Hello! I’ve got troubles in figuring out, why do we use np.finfo(float).eps when defining my_Bayes_model_mse in Tutorial 3, W2D1. It followed by a hint note: " # Hint: use ‘np.finfo(float).eps’ to avoid overflow", but I can’t understand, how it works. Could I ask for help with this?

1 Like

That line says “give me the smallest possible positive number that the float datatype can represent on my machine”. In the context of the solution code, it’s being used to avoiding taking the log of 0 while still representing an asymptotically small likelihood.

4 Likes

Here’s a plot of y=log(x) near zero

Do you see what’s happening here as log(x) approaches zero from the right? Its value is certainly not 5!

Another way to think about it is from the definition of logarithm: If log_10(X) = Y, then X=10^Y. To calculate log(0), we need to find a number such that 10^Y = 0. Let’s try 0: 10^0 = 1, which is no good. 10^-1 = 0.1 (a bit better), 10^-2 = 0.01 (closer) 10^-3 = 0.001, 10^-4 = 0.0001. If you continue this pattens for a bit, it should become obvious that you can’t take the log of zero–the result would have to be infinitely small.
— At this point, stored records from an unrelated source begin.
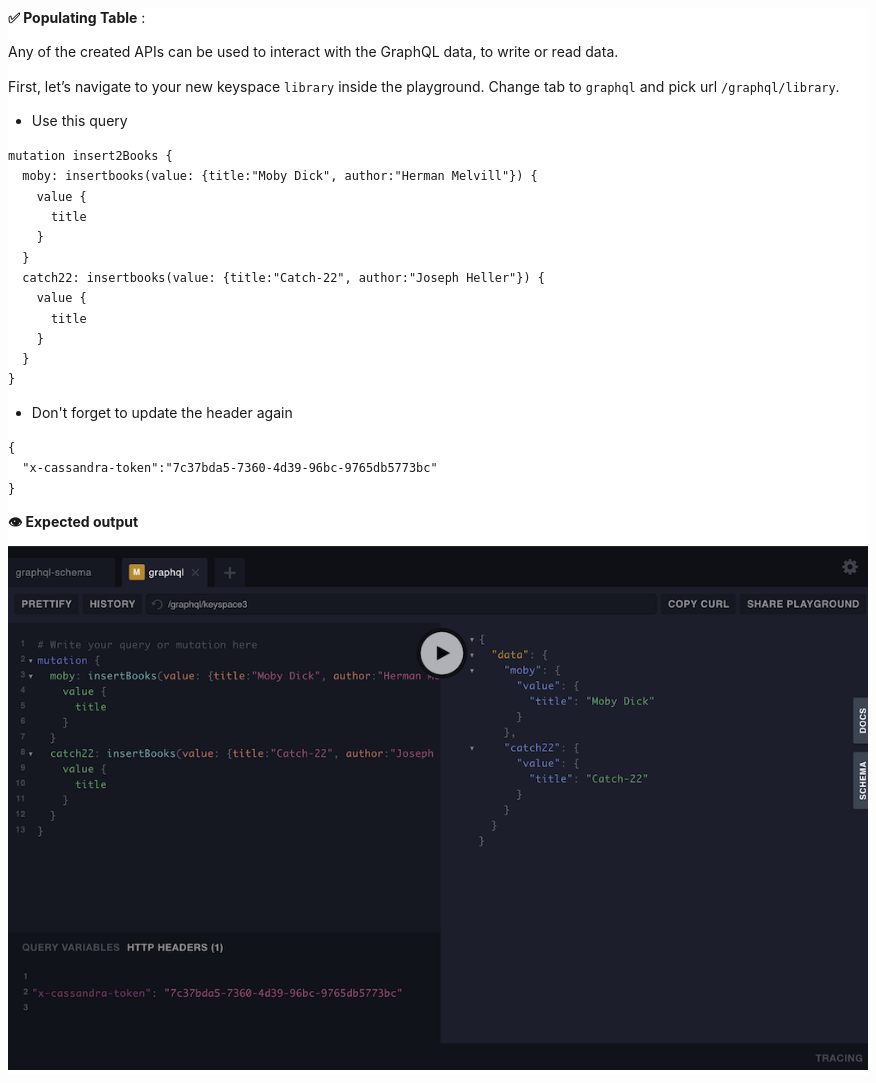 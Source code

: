 **✅ Populating Table** :

Any of the created APIs can be used to interact with the GraphQL data, to write or read data.

First, let’s navigate to your new keyspace `library` inside the playground. Change tab to `graphql` and pick url `/graphql/library`.

- Use this query
```
mutation insert2Books {
  moby: insertbooks(value: {title:"Moby Dick", author:"Herman Melvill"}) {
    value {
      title
    }
  }
  catch22: insertbooks(value: {title:"Catch-22", author:"Joseph Heller"}) {
    value {
      title
    }
  }
}
```

- Don't forget to update the header again
```
{
  "x-cassandra-token":"7c37bda5-7360-4d39-96bc-9765db5773bc"
}
```
**👁️ Expected output**

![image](pics/graphql-insertdata.png?raw=true)

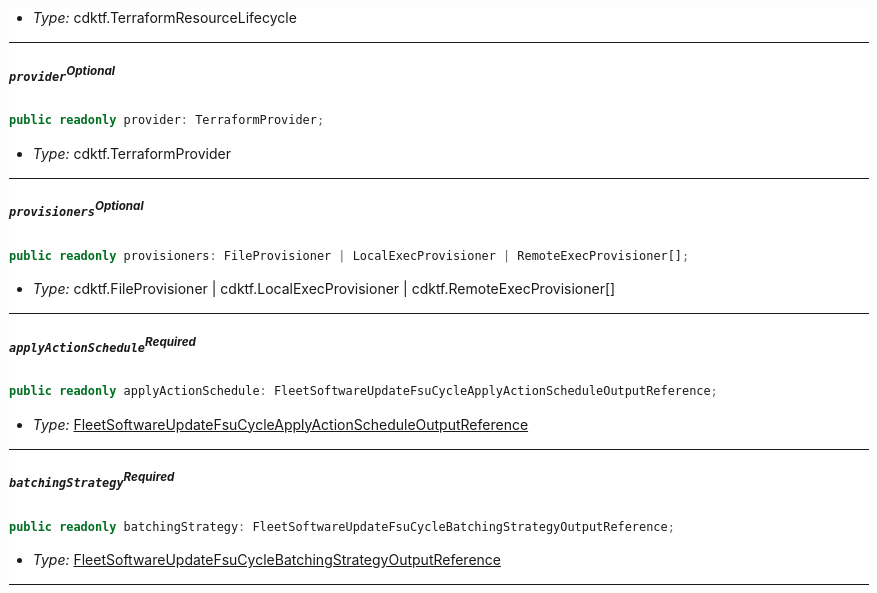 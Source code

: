 - *Type:* cdktf.TerraformResourceLifecycle

---

##### `provider`<sup>Optional</sup> <a name="provider" id="rhizo-co-terraform-provider-oci.fleetSoftwareUpdateFsuCycle.FleetSoftwareUpdateFsuCycle.property.provider"></a>

```typescript
public readonly provider: TerraformProvider;
```

- *Type:* cdktf.TerraformProvider

---

##### `provisioners`<sup>Optional</sup> <a name="provisioners" id="rhizo-co-terraform-provider-oci.fleetSoftwareUpdateFsuCycle.FleetSoftwareUpdateFsuCycle.property.provisioners"></a>

```typescript
public readonly provisioners: FileProvisioner | LocalExecProvisioner | RemoteExecProvisioner[];
```

- *Type:* cdktf.FileProvisioner | cdktf.LocalExecProvisioner | cdktf.RemoteExecProvisioner[]

---

##### `applyActionSchedule`<sup>Required</sup> <a name="applyActionSchedule" id="rhizo-co-terraform-provider-oci.fleetSoftwareUpdateFsuCycle.FleetSoftwareUpdateFsuCycle.property.applyActionSchedule"></a>

```typescript
public readonly applyActionSchedule: FleetSoftwareUpdateFsuCycleApplyActionScheduleOutputReference;
```

- *Type:* <a href="#rhizo-co-terraform-provider-oci.fleetSoftwareUpdateFsuCycle.FleetSoftwareUpdateFsuCycleApplyActionScheduleOutputReference">FleetSoftwareUpdateFsuCycleApplyActionScheduleOutputReference</a>

---

##### `batchingStrategy`<sup>Required</sup> <a name="batchingStrategy" id="rhizo-co-terraform-provider-oci.fleetSoftwareUpdateFsuCycle.FleetSoftwareUpdateFsuCycle.property.batchingStrategy"></a>

```typescript
public readonly batchingStrategy: FleetSoftwareUpdateFsuCycleBatchingStrategyOutputReference;
```

- *Type:* <a href="#rhizo-co-terraform-provider-oci.fleetSoftwareUpdateFsuCycle.FleetSoftwareUpdateFsuCycleBatchingStrategyOutputReference">FleetSoftwareUpdateFsuCycleBatchingStrategyOutputReference</a>

---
In fact if you try `np.log10(0)`, you’ll find that the result is -inf. Infinities mess up all kinds of computation, so we’re going to replace an infinitely small number with…a very small one. `np.finfo(float).eps` returns “machine epsilon.” On most modern computers using 64 bit floats, this is 2^-52, or 2.22e-16. This odd value comes from how floating point numbers are stored, but for practical purposes, you can treat it as “vey nearly but not quite zero.” If you add it to your probabilities (which may include zero), you can then flip back and forth between likelihood and log likelihood without running into infinities.

7 Likes